BBC, EMI accessing each other's archives
Companies will receive reciprocal royalties on salesLONDON -- The BBC has handed EMI Music the keys to its treasure-filled broadcast vault. Through an agreement struck between EMI and BBC Worldwide, the commercial arm of the BBC, both parties will be able to tap into each other's content wells.
The London-based music group will have access to BBC's archive TV and radio recordings to create products for release across multiple platforms, including DVDs, CDs and digital downloads.
On the flip side, BBC Worldwide will be able to use EMI artist performances to create new programming for commercial use, including international radio and TV programs. BBC Worldwide also has obtained rights to distribute the content direct to consumers by way of its own future digital services.

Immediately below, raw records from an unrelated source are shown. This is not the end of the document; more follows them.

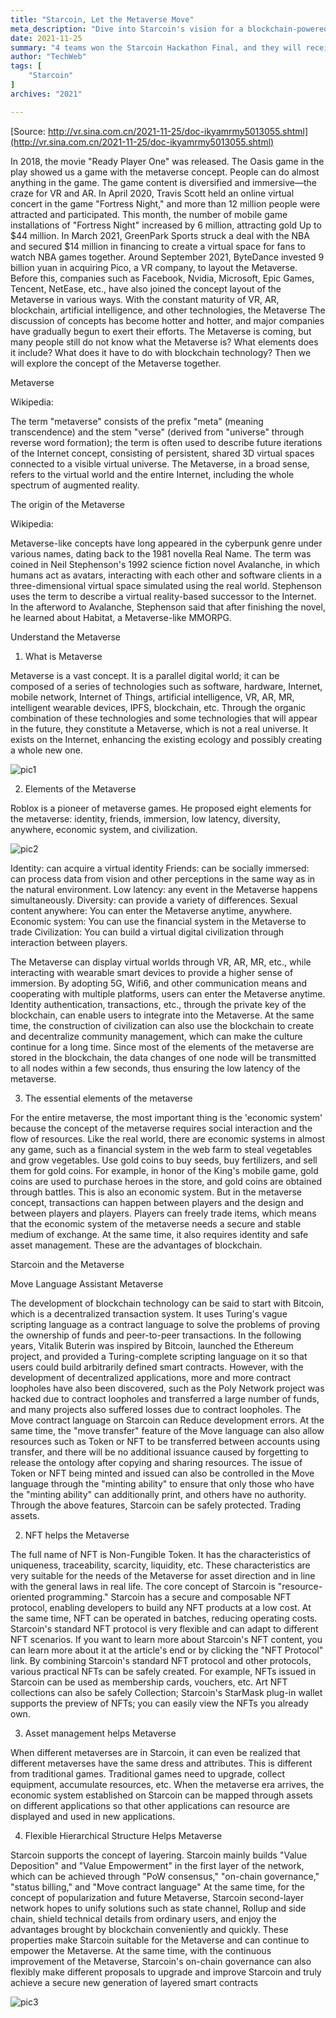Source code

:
 ```yaml
---
title: "Starcoin, Let the Metaverse Move"
meta_description: "Dive into Starcoin's vision for a blockchain-powered metaverse using the Move programming language."
date: 2021-11-25
summary: "4 teams won the Starcoin Hackathon Final, and they will receive comprehensive resource support from the Starcoin ecosystem."
author: "TechWeb"
tags: [
    "Starcoin"
]
archives: "2021"

---
```


[Source: http://vr.sina.com.cn/2021-11-25/doc-ikyamrmy5013055.shtml](http://vr.sina.com.cn/2021-11-25/doc-ikyamrmy5013055.shtml)

In 2018, the movie "Ready Player One" was released. The Oasis game in the play showed us a game with the metaverse concept. People can do almost anything in the game. The game content is diversified and immersive—the craze for VR and AR. In April 2020, Travis Scott held an online virtual concert in the game "Fortress Night," and more than 12 million people were attracted and participated. This month, the number of mobile game installations of "Fortress Night" increased by 6 million, attracting gold Up to $44 million. In March 2021, GreenPark Sports struck a deal with the NBA and secured $14 million in financing to create a virtual space for fans to watch NBA games together. Around September 2021, ByteDance invested 9 billion yuan in acquiring Pico, a VR company, to layout the Metaverse. Before this, companies such as Facebook, Nvidia, Microsoft, Epic Games, Tencent, NetEase, etc., have also joined the concept layout of the Metaverse in various ways. With the constant maturity of VR, AR, blockchain, artificial intelligence, and other technologies, the Metaverse The discussion of concepts has become hotter and hotter, and major companies have gradually begun to exert their efforts. The Metaverse is coming, but many people still do not know what the Metaverse is? What elements does it include? What does it have to do with blockchain technology? Then we will explore the concept of the Metaverse together.

Metaverse

Wikipedia:

The term "metaverse" consists of the prefix "meta" (meaning transcendence) and the stem "verse" (derived from "universe" through reverse word formation); the term is often used to describe future iterations of the Internet concept, consisting of persistent, shared 3D virtual spaces connected to a visible virtual universe. The Metaverse, in a broad sense, refers to the virtual world and the entire Internet, including the whole spectrum of augmented reality.

The origin of the Metaverse

Wikipedia:

Metaverse-like concepts have long appeared in the cyberpunk genre under various names, dating back to the 1981 novella Real Name. The term was coined in Neil Stephenson's 1992 science fiction novel Avalanche, in which humans act as avatars, interacting with each other and software clients in a three-dimensional virtual space simulated using the real world. Stephenson uses the term to describe a virtual reality-based successor to the Internet. In the afterword to Avalanche, Stephenson said that after finishing the novel, he learned about Habitat, a Metaverse-like MMORPG.

Understand the Metaverse

1. What is Metaverse

Metaverse is a vast concept. It is a parallel digital world; it can be composed of a series of technologies such as software, hardware, Internet, mobile network, Internet of Things, artificial intelligence, VR, AR, MR, intelligent wearable devices, IPFS, blockchain, etc. Through the organic combination of these technologies and some technologies that will appear in the future, they constitute a Metaverse, which is not a real universe. It exists on the Internet, enhancing the existing ecology and possibly creating a whole new one.

![pic1](/images/new/news/bdcb-b9b1f63d395945bedce54042c346bb02.jpeg)

2. Elements of the Metaverse

Roblox is a pioneer of metaverse games. He proposed eight elements for the metaverse: identity, friends, immersion, low latency, diversity, anywhere, economic system, and civilization.

![pic2](/images/new/news/8183-e8b57c3f114f6827eb823a27041128da.jpeg)

Identity: can acquire a virtual identity Friends: can be socially immersed: can process data from vision and other perceptions in the same way as in the natural environment. Low latency: any event in the Metaverse happens simultaneously. Diversity: can provide a variety of differences. Sexual content anywhere: You can enter the Metaverse anytime, anywhere. Economic system: You can use the financial system in the Metaverse to trade Civilization: You can build a virtual digital civilization through interaction between players.

The Metaverse can display virtual worlds through VR, AR, MR, etc., while interacting with wearable smart devices to provide a higher sense of immersion. By adopting 5G, Wifi6, and other communication means and cooperating with multiple platforms, users can enter the Metaverse anytime. Identity authentication, transactions, etc., through the private key of the blockchain, can enable users to integrate into the Metaverse. At the same time, the construction of civilization can also use the blockchain to create and decentralize community management, which can make the culture continue for a long time. Since most of the elements of the metaverse are stored in the blockchain, the data changes of one node will be transmitted to all nodes within a few seconds, thus ensuring the low latency of the metaverse.

3. The essential elements of the metaverse

For the entire metaverse, the most important thing is the 'economic system' because the concept of the metaverse requires social interaction and the flow of resources. Like the real world, there are economic systems in almost any game, such as a financial system in the web farm to steal vegetables and grow vegetables. Use gold coins to buy seeds, buy fertilizers, and sell them for gold coins. For example, in honor of the King's mobile game, gold coins are used to purchase heroes in the store, and gold coins are obtained through battles. This is also an economic system. But in the metaverse concept, transactions can happen between players and the design and between players and players. Players can freely trade items, which means that the economic system of the metaverse needs a secure and stable medium of exchange. At the same time, it also requires identity and safe asset management. These are the advantages of blockchain.

Starcoin and the Metaverse

Move Language Assistant Metaverse

The development of blockchain technology can be said to start with Bitcoin, which is a decentralized transaction system. It uses Turing's vague scripting language as a contract language to solve the problems of proving the ownership of funds and peer-to-peer transactions. In the following years, Vitalik Buterin was inspired by Bitcoin, launched the Ethereum project, and provided a Turing-complete scripting language on it so that users could build arbitrarily defined smart contracts. However, with the development of decentralized applications, more and more contract loopholes have also been discovered, such as the Poly Network project was hacked due to contract loopholes and transferred a large number of funds, and many projects also suffered losses due to contract loopholes. The Move contract language on Starcoin can Reduce development errors. At the same time, the "move transfer" feature of the Move language can also allow resources such as Token or NFT to be transferred between accounts using transfer, and there will be no additional issuance caused by forgetting to release the ontology after copying and sharing resources. The issue of Token or NFT being minted and issued can also be controlled in the Move language through the "minting ability" to ensure that only those who have the "minting ability" can additionally print, and others have no authority. Through the above features, Starcoin can be safely protected. Trading assets.

2. NFT helps the Metaverse

The full name of NFT is Non-Fungible Token. It has the characteristics of uniqueness, traceability, scarcity, liquidity, etc. These characteristics are very suitable for the needs of the Metaverse for asset direction and in line with the general laws in real life. The core concept of Starcoin is "resource-oriented programming." Starcoin has a secure and composable NFT protocol, enabling developers to build any NFT products at a low cost. At the same time, NFT can be operated in batches, reducing operating costs. Starcoin's standard NFT protocol is very flexible and can adapt to different NFT scenarios. If you want to learn more about Starcoin's NFT content, you can learn more about it at the article's end or by clicking the "NFT Protocol" link.
By combining Starcoin's standard NFT protocol and other protocols, various practical NFTs can be safely created. For example, NFTs issued in Starcoin can be used as membership cards, vouchers, etc. Art NFT collections can also be safely Collection; Starcoin's StarMask plug-in wallet supports the preview of NFTs; you can easily view the NFTs you already own.

3. Asset management helps Metaverse

When different metaverses are in Starcoin, it can even be realized that different metaverses have the same dress and attributes. This is different from traditional games. Traditional games need to upgrade, collect equipment, accumulate resources, etc. When the metaverse era arrives, the economic system established on Starcoin can be mapped through assets on different applications so that other applications can resource are displayed and used in new applications.

4. Flexible Hierarchical Structure Helps Metaverse

Starcoin supports the concept of layering. Starcoin mainly builds "Value Deposition" and "Value Empowerment" in the first layer of the network, which can be achieved through "PoW consensus," "on-chain governance," "status billing," and "Move contract language" At the same time, for the concept of popularization and future Metaverse, Starcoin second-layer network hopes to unify solutions such as state channel, Rollup and side chain, shield technical details from ordinary users, and enjoy the advantages brought by blockchain conveniently and quickly. These properties make Starcoin suitable for the Metaverse and can continue to empower the Metaverse. At the same time, with the continuous improvement of the Metaverse, Starcoin's on-chain governance can also flexibly make different proposals to upgrade and improve Starcoin and truly achieve a secure new generation of layered smart contracts

![pic3](/images/new/news/a34a-a2467afaf3924b4c715090d5336cee52.jpeg)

"We are very excited about this agreement," said Pete Duckworth, senior vp catalog, EMI Music U.K. and Ireland. "In the BBC vaults there is a wealth of unreleased and high-quality material from EMI artists that we will now be able to bring to fans. At the same time, we can offer new revenue opportunities to our artists that simply weren't there before."
BBC's archive includes such EMI spoils as 1967 live radio performances from Pink Floyd, playing tracks from its debut album "The Piper at the Gates of Dawn," plus a 1975 documentary on David Bowie and early recordings of Coldplay.
Both companies will also receive reciprocal royalties for each other's sales, and featured artists will be approached for clearance on each release project.
Its not the first time BBC has encouraged the major label community to tap into its broadcast library. Universal Music struck a landmark licensing deal in mid-2005, enabling the market-leader to leverage the BBC's audio and visual content for use in a broad range of internationally available products.